Of all the festivals we celebrate at the Waldorf School, Michaelmas is usually the most unfamiliar to people. It doesn’t really have an established place in modern culture, and the historical traditions around it may feel somewhat archaic. And yet Rudolf Steiner offered it as an imagination specifically suited to the modern world. As such, he also saw it as central to the mission of the Waldorf School. So how are we to understand it and make use of it? The “Michael imagination” is a picture of the struggle of our times. Michael represents the spirit of our age, the spirit of modern times, from the 15th century onward. In this imagination, Michael’s gaze is strong and taciturn, but he believes in humanity and seeks to help us achieve our full potential as beings of freedom and love. Allowing for that freedom, he waits for us to act first, then takes up our work and joins with us. The dragon or adversarial force against which he fights alongside of us is characterized by Steiner as a being of hardening, contracting and deadening forces, striving tirelessly to bring humanity under its dominion—to enslave us. If our Michaelmas pageants in the Waldorf School leave us with a feeling of victorious completion, then we may be missing the point. The festival of Michaelmas should serve to rouse us, to stir us to action, perhaps even to alarm us—for often that’s exactly what we need to spark our courage. Talking to the teachers of the first Waldorf School in 1923, Rudolf Steiner commented: “Basically, we have fallen out of the habit of being inwardly incensed by things as they are. If you merely pull a long face, however, about things that ought to be rejected in our civilization, you certainly will not be able to educate.”
The dragon threatens our civilization with three primary forces that ought to alarm us: intellectualism, egoism and materialism. Intellectualism refers to a cold, abstract (one might say digital) rationality, and through it, the dragon strives to disconnect us from our own hearts. Egoism is a preoccupation with one’s self, an excessive individualism, and it destroys our connection with other humans. Materialism in this context means the belief that the physical world of the senses is all that is real, which effectively cuts us off from the surrounding super-sensory world. In this way this adversarial force increasingly isolates us from ourselves, from community, and from the spirit, making us more vulnerable and easier to control.

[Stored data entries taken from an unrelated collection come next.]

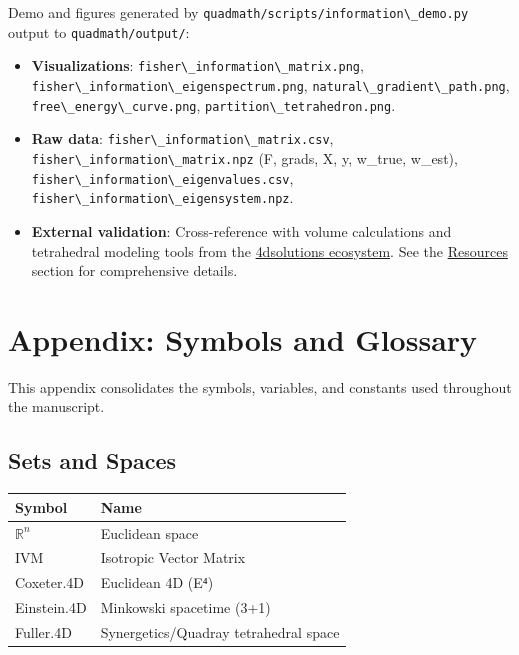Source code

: \documentclass[
  10pt,
]{article}
\newcommand{\passthrough}[1]{#1}
\providecommand{\tightlist}{%
  \setlength{\itemsep}{0pt}\setlength{\parskip}{0pt}}
\begin{document}
Demo and figures generated by
\passthrough{\lstinline!quadmath/scripts/information\_demo.py!} output
to \passthrough{\lstinline!quadmath/output/!}:

\begin{itemize}
\tightlist
\item
  \textbf{Visualizations}:
  \passthrough{\lstinline!fisher\_information\_matrix.png!},
  \passthrough{\lstinline!fisher\_information\_eigenspectrum.png!},
  \passthrough{\lstinline!natural\_gradient\_path.png!},
  \passthrough{\lstinline!free\_energy\_curve.png!},
  \passthrough{\lstinline!partition\_tetrahedron.png!}.
\item
  \textbf{Raw data}:
  \passthrough{\lstinline!fisher\_information\_matrix.csv!},
  \passthrough{\lstinline!fisher\_information\_matrix.npz!} (F, grads,
  X, y, w\_true, w\_est),
  \passthrough{\lstinline!fisher\_information\_eigenvalues.csv!},
  \passthrough{\lstinline!fisher\_information\_eigensystem.npz!}.
\item
  \textbf{External validation}: Cross-reference with volume calculations
  and tetrahedral modeling tools from the
  \href{https://github.com/4dsolutions}{4dsolutions ecosystem}. See the
  \href{07_resources.md}{Resources} section for comprehensive details. 
\end{itemize}

\hypertarget{appendix-symbols-and-glossary}{%
\section{Appendix: Symbols and
Glossary}\label{appendix-symbols-and-glossary}}

This appendix consolidates the symbols, variables, and constants used
throughout the manuscript.

\hypertarget{sets-and-spaces}{%
\subsection{Sets and Spaces}\label{sets-and-spaces}}

\begin{longtable}[]{@{}ll@{}}
\toprule
Symbol & Name\tabularnewline
\midrule
\endhead
\(\mathbb{R}^n\) & Euclidean space\tabularnewline
IVM & Isotropic Vector Matrix\tabularnewline
Coxeter.4D & Euclidean 4D (E⁴)\tabularnewline
Einstein.4D & Minkowski spacetime (3+1)\tabularnewline
Fuller.4D & Synergetics/Quadray tetrahedral space\tabularnewline
\bottomrule
\end{longtable}
\end{document}
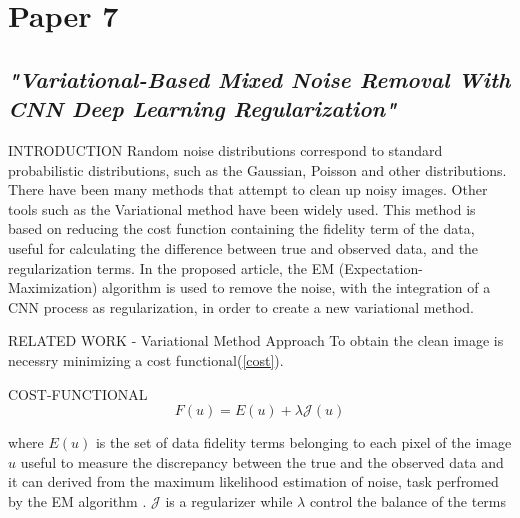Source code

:\section{Paper 7}
\subsection{\emph{"Variational-Based Mixed Noise Removal With CNN Deep Learning Regularization"}}

\begin{frame}{INTRODUCTION}
    Random noise distributions correspond to standard probabilistic distributions, 
    such as the Gaussian, Poisson and other distributions. There have 
    been many methods that attempt to clean up noisy images. Other tools such as the Variational method have been widely used. 
    This method is based on reducing the cost function containing the fidelity 
    term of the data, useful for calculating the difference between true and observed 
    data, and the regularization terms. In the 
    proposed article, the EM (Expectation-Maximization) algorithm is used to 
    remove the noise, with the integration of a CNN process as regularization, 
    in order to create a new variational method.
\end{frame}

\begin{frame}{RELATED WORK - Variational Method Approach}
    To obtain the clean image is necessry minimizing a cost functional(\ref{cost}).
    \begin{block}{COST-FUNCTIONAL}
        \begin{equation}\label{cost}
            F(u) = E(u)+\lambda\mathcal{J}(u)
        \end{equation}
    \end{block}
    where $E(u)$ is the set of data fidelity terms belonging to each pixel of the 
    image $u$ useful to measure the discrepancy between the true and the 
    observed data and it can derived from the maximum likelihood estimation 
    of noise, task perfromed by the EM algorithm .  $\mathcal{J}$ is a regularizer while $ \lambda $ 
    control the balance of the terms
\end{frame}

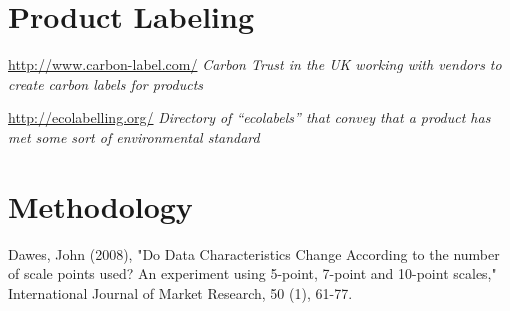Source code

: \section{Product Labeling}

\url{http://www.carbon-label.com/} \emph{Carbon Trust in the UK working with vendors to create carbon labels for products}

\url{http://ecolabelling.org/} \emph{Directory of ``ecolabels'' that convey that a product has met some sort of environmental standard}

\section{Methodology}
Dawes, John (2008), "Do Data Characteristics Change According to the number of scale points used? An experiment using 5-point, 7-point and 10-point scales," International Journal of Market Research, 50 (1), 61-77.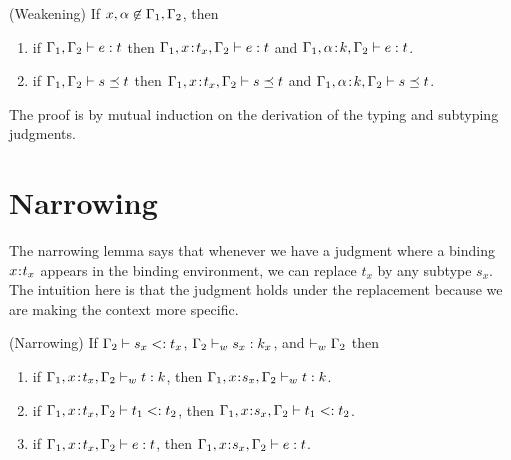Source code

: 
\begin{lemma}\label{lem:weakening} (Weakening)
If $\notmem{x,\al}{{\tcenv_1, \tcenv_2}}$, then
    \begin{enumerate}
        \item if ${\mathrm{\Gamma}_1, \mathrm{\Gamma}_2} \vdash {\ensuremath{e}} : {t}$
        then ${\mathrm{\Gamma}_1, {{x}\!:\!{t_x}}, \mathrm{\Gamma}_2} \vdash {\ensuremath{e}} : {t}$ and ${\mathrm{\Gamma}_1, {{\alpha}\!:\!{k}}, \mathrm{\Gamma}_2} \vdash {\ensuremath{e}} : {t}$.
        \item if ${\mathrm{\Gamma}_1, \mathrm{\Gamma}_2} \vdash s \preceq t$
        then ${\mathrm{\Gamma}_1, {{x}\!:\!{t_x}}, \mathrm{\Gamma}_2} \vdash s \preceq t$
        and ${\mathrm{\Gamma}_1, {{\alpha}\!:\!{k}}, \mathrm{\Gamma}_2} \vdash s \preceq t$.
    \end{enumerate}
\end{lemma}

The proof is by mutual induction
on the derivation of the typing and subtyping judgments.

\section{Narrowing} 
\label{sec:soundness:narrowing}

The narrowing lemma says that whenever
we have a judgment where a binding
$x\hspace{0.05em}{:}\hspace{0.05em} t_x$ appears in the binding
environment, we can replace $t_x$
by any subtype $s_x$.
%
The intuition here is that the judgment
holds under the replacement because we
are making the context more specific.

\begin{lemma} \label{subtype-env} \label{lem:narrowing} (Narrowing)
    If $\mathrm{\Gamma}_2 \vdash s_x <: t_x$,  ${\mathrm{\Gamma}_2} \vdash_w {s_x} : {k_x}$,
    and $\vdash_w {\mathrm{\Gamma}_2}$ then
    \begin{enumerate}
        \item if $\mathrm{\Gamma}_1, {{x}\!:\!{t_x}}, \mathrm{\Gamma}_2 \vdash_w t : k$, then
                 $\mathrm{\Gamma}_1, x\hspace{0.05em}{:}\hspace{0.05em} s_x, \mathrm{\Gamma}_2 \vdash_w t : k $.
        \item if $\mathrm{\Gamma}_1, {{x}\!:\!{t_x}}, \mathrm{\Gamma}_2 \vdash t_1 <: t_2$, then
                 $\mathrm{\Gamma}_1, x\hspace{0.05em}{:}\hspace{0.05em} s_x, \mathrm{\Gamma}_2 \vdash t_1 <: t_2$.
        \item if $\mathrm{\Gamma}_1, {{x}\!:\!{t_x}}, \mathrm{\Gamma}_2 \vdash e : t$, then
                 $\mathrm{\Gamma}_1, x\hspace{0.05em}{:}\hspace{0.05em} s_x, \mathrm{\Gamma}_2 \vdash e : t$.
    \end{enumerate}
\end{lemma}

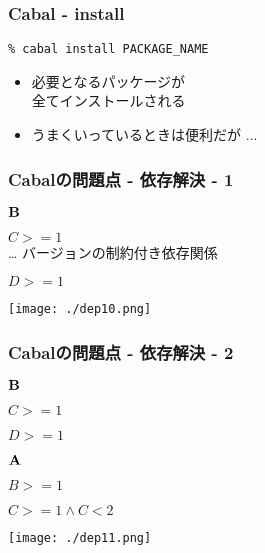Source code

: \documentclass[cjk,dvipdfm,14pt]{beamer}
\begin{document}
\begin{frame}[fragile]
\frametitle{Cabal - install}

\lstset{language=bash,basicstyle=\ttfamily}

\begin{lstlisting}
% cabal install PACKAGE_NAME
\end{lstlisting}



\begin{itemize}
\item 必要となるパッケージが\\全てインストールされる
\item うまくいっているときは便利だが ...
\end{itemize}

\end{frame}

\begin{frame}
\frametitle{Cabalの問題点 - 依存解決 - 1}

\begin{description}
\item ${\bf B}$
\item
  \begin{description}
  \item $C >= 1$ \\{\small … バージョンの制約付き依存関係}
  \item $D >= 1$
  \end{description}
\end{description}

\texttt{[image: ./dep10.png]}
\end{frame}

\begin{frame}
\frametitle{Cabalの問題点 - 依存解決 - 2}

\begin{description}
\item ${\bf B}$
\item
  \begin{description}
  \item $C >= 1$
  \item $D >= 1$
  \end{description}
\end{description}

\begin{description}
\item ${\bf A}$
\item
  \begin{description}
  \item $B >= 1$
  \item $C >= 1 \wedge C < 2$
  \end{description}
\end{description}

\texttt{[image: ./dep11.png]}
\end{frame}
\end{document}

In this imagination, Michael is mightier than the dragon, thrusting it out of the heavens and toward the earth, but the battle is nonetheless ongoing and actively raging here on the earthly plane. In this current moment, there is a great deal to cause fear and concern: global pandemics that threaten lives and tear at our social fabric, unprecedented fires and floods fueled by climate change, centuries of unresolved racial injustice boiling up violently, political discourse that feels perpetually polarized, increasing economic inequality....the list can feel truly overpowering and intractable. A “long face” may feel like the best one can do sometimes.
But the image of Michael struggling powerfully for humanity’s sake can and should rouse us to greater consciousness — to be “incensed by things as they are.” If we consider that our many crises may be manifestations of the three underlying adversarial forces, then we can begin to struggle in meaningful and lasting ways. We can begin to think with our hearts in living images rather than cold abstractions. We can combat our egoism by serving and celebrating the human community and enlarging our social bonds. We can endeavor to sustain an awareness that, beyond our immediate sense experience, there is an active spiritual world that grounds our being. We can begin, in the words of Martin Luther King, Jr, to “rededicate ourselves to the long and bitter, but beautiful, struggle for a new world.”
It’s not truly here yet, but the cold, dead winter is coming. Here in Sacramento, we can find strength in the unique image of a creature that is indigenous to this region: the salmon. The salmon is a majestic creature of two worlds that struggles upstream each September against forces of death for the sake of perpetuating life. This is a natural part of the salmon’s beautiful and mysterious life cycle. Similarly, we somehow need the struggle with the dragon. We are here on earth, where these adversarial forces are quite powerful, and we came here with a reason, with a purpose, with work to do and lessons to learn. We can learn to recognize and resist the forces that threaten our humanity and boldly face life in our times, as desperate as they can feel. It may take fear to spark courage, but with courage, we can find the inner strength to struggle —and hope.